If a publisher wants to maximize their revenue, then they should give their ad operations company the flexibility to adjust the CPM and fill rate in order to earn the most revenue for them. If the ad operations company can shift the CPM higher or lower they can test how it impacts the fill rate and what the best mixture of CPM and fill rate is.
Here is an example of how the adjustment can be used to test for maximum revenue.
A publisher requests a CPM of $1 which when implemented results in a 10% fill rate. The publisher sends 1 million ad requests per month which results in revenue of $100:
1,000,000 x .10 = 100,000
100,000 / 1,000 = 100
100 x $1 = $100
The ad operations company is given flexibility to adjust the CPM to maximize revenue. They drop the CPM to $0.75 and see the fill rate improve to 20%. At the same volume of 1 million ad requests per month it now results in revenue of $150:
1,000,000 x .20 = 200,000
200,000 / 1,000 = 200
200 x $.75 = $150
The ad operations company then drops the CPM even lower to $0.50 and sees the fill rate rise to 25% for a monthly revenue of $125:
1,000,000 x .25 = 250,000
250,000 / 1,000 = 250
250 x $.5 = $125
The ad operations company learns that in order to maximize revenue they should set the CPM at $0.75.

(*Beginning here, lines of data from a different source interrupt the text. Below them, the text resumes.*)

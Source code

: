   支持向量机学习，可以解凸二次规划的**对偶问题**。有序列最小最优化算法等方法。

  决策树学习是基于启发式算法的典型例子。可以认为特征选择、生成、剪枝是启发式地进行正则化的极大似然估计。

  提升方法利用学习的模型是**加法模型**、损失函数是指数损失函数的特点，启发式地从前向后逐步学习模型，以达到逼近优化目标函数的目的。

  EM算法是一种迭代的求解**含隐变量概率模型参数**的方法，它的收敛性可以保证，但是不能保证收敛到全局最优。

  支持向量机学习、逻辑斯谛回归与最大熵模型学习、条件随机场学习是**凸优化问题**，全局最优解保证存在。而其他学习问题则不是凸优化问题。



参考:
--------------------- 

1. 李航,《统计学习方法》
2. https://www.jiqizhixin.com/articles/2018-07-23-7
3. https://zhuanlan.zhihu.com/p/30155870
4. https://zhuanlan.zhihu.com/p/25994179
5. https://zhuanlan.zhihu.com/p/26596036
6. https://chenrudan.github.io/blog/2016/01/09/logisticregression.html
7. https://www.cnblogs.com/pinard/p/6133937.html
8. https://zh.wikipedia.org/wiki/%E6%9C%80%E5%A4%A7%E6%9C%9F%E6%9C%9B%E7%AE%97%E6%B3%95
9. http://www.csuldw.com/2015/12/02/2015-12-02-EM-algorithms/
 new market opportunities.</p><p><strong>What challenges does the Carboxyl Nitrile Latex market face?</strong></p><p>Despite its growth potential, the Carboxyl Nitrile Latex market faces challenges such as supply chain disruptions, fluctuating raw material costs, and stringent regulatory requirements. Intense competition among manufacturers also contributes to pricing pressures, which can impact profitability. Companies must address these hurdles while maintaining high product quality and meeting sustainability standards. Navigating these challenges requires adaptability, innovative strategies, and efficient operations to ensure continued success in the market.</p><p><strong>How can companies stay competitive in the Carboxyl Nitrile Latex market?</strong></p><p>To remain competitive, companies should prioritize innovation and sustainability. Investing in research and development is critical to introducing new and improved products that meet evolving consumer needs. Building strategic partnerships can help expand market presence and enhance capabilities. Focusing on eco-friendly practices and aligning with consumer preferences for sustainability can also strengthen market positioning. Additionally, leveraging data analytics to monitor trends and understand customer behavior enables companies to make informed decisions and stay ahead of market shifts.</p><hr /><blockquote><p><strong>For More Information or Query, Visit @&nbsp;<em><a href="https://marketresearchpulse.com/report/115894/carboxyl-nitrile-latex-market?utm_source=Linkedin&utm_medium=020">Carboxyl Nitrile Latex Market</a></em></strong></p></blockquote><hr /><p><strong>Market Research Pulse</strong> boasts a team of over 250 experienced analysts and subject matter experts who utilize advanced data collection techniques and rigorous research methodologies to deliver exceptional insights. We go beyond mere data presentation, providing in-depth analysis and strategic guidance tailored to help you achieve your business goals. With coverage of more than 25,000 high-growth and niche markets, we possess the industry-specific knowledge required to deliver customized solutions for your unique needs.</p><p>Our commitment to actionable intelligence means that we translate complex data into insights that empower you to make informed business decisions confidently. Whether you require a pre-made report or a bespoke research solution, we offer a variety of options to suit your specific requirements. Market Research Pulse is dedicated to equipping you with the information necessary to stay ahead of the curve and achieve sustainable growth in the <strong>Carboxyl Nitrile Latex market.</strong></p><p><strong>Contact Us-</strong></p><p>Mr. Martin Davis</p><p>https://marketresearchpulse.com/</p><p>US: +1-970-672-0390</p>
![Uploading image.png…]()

Publishers like to proclaim how high of a CPM they can get for their site or app, but this is nothing more than an ego boost. Publishers should spend less time trying to get the highest CPM but instead focus on generating the most revenue, which could cause their CPM to drop but that should not matter.
Publishers should work closely with their ad operations company to develop a strong relationship and give them the freedom to play with their CPM and fill rate in order to maximize revenue. If they allow them this flexibility, then they may end of with less to boast about in terms of high CPM but may be able to quietly celebrate with a better bottom line.